→ **WHAT THE TASK ASKS**: The word "mitgelieferte" occurs in some lines of the data. Return each such line.

→ **RECORDS FOR THE TASK**:
---

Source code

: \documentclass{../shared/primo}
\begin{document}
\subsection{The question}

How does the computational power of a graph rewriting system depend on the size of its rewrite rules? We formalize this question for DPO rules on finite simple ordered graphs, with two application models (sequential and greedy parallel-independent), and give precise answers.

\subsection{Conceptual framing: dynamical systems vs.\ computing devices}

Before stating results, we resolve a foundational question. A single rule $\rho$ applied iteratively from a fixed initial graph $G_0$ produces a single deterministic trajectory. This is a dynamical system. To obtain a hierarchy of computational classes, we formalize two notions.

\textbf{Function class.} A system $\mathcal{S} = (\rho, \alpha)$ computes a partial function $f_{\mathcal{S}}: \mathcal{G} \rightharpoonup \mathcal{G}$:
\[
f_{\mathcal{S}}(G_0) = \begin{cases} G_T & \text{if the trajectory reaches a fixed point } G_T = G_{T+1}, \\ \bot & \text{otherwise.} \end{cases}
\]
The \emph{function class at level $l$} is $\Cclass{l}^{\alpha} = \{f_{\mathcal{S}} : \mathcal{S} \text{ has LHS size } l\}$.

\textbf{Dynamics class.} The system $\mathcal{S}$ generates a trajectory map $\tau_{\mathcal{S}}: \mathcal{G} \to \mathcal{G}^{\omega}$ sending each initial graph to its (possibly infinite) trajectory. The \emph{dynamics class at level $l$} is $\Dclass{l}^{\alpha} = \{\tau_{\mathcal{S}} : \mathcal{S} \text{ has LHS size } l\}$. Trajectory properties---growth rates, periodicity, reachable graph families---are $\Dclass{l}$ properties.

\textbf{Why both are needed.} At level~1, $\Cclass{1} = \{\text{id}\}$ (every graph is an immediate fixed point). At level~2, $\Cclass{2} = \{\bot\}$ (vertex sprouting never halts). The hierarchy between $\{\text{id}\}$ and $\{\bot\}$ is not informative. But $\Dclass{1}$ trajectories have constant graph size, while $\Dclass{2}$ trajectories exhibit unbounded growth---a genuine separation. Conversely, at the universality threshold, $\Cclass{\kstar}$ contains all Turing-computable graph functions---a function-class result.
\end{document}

---

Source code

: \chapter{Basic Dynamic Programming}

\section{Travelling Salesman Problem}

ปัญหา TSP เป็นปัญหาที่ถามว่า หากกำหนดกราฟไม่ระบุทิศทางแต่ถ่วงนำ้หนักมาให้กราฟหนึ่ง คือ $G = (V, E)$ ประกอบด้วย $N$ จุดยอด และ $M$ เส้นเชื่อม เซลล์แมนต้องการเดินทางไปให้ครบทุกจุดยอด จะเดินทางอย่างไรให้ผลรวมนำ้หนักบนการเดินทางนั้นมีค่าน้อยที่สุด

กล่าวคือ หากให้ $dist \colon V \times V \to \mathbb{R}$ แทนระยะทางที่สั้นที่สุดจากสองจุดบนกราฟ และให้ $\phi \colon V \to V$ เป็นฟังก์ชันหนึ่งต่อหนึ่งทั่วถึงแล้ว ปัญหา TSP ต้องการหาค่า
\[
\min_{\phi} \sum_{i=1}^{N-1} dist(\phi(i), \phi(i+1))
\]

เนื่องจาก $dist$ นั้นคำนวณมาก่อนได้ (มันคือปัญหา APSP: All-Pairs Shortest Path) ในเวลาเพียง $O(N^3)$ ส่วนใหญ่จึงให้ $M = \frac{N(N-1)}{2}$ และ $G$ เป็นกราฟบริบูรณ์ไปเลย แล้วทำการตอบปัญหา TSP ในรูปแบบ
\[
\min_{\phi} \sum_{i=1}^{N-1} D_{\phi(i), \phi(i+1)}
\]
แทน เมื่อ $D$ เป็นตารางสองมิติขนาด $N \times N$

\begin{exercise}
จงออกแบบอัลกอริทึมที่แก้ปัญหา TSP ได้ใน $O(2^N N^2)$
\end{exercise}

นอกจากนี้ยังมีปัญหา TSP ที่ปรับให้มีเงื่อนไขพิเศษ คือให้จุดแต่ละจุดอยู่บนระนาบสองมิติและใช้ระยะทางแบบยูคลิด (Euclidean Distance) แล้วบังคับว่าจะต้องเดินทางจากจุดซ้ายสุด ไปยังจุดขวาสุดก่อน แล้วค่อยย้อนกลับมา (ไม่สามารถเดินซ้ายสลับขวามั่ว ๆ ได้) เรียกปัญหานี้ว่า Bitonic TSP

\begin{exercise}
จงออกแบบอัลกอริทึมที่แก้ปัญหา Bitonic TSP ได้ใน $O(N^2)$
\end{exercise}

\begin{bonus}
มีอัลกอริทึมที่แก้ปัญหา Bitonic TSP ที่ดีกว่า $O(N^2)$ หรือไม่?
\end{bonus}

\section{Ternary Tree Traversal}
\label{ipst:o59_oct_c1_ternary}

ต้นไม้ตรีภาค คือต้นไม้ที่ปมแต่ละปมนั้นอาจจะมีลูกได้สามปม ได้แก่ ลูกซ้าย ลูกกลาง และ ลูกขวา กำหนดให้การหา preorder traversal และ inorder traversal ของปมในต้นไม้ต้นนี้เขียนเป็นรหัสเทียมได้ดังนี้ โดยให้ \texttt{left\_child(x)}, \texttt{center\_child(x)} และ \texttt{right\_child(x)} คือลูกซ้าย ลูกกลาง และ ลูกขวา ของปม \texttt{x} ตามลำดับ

---

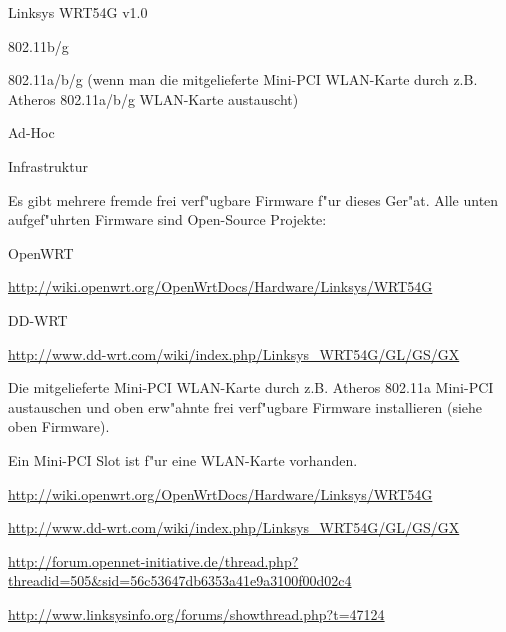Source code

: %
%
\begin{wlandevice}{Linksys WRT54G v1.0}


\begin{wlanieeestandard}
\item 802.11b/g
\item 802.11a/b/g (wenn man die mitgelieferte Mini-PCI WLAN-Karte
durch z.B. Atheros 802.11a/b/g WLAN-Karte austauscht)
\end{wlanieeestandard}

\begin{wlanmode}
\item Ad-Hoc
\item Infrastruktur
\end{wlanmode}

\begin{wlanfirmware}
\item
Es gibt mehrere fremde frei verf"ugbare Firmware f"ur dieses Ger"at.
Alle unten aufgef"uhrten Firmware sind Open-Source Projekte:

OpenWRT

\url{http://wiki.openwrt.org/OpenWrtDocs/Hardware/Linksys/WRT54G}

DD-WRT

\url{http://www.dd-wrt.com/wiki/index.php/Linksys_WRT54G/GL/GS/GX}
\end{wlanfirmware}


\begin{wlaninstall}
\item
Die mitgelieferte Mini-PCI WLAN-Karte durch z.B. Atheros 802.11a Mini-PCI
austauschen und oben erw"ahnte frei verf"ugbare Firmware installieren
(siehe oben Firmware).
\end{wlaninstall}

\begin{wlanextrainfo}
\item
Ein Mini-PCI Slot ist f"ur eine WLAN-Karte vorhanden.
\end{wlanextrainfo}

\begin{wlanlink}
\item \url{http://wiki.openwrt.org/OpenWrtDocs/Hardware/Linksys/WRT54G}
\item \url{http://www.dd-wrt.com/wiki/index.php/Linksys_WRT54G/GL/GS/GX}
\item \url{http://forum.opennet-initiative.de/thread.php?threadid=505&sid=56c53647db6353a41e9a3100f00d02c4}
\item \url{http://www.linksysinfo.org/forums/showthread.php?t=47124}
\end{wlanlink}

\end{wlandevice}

---

→ **SOLUTION TO THIS TASK**:
\item 802.11a/b/g (wenn man die mitgelieferte Mini-PCI WLAN-Karte
Die mitgelieferte Mini-PCI WLAN-Karte durch z.B. Atheros 802.11a Mini-PCI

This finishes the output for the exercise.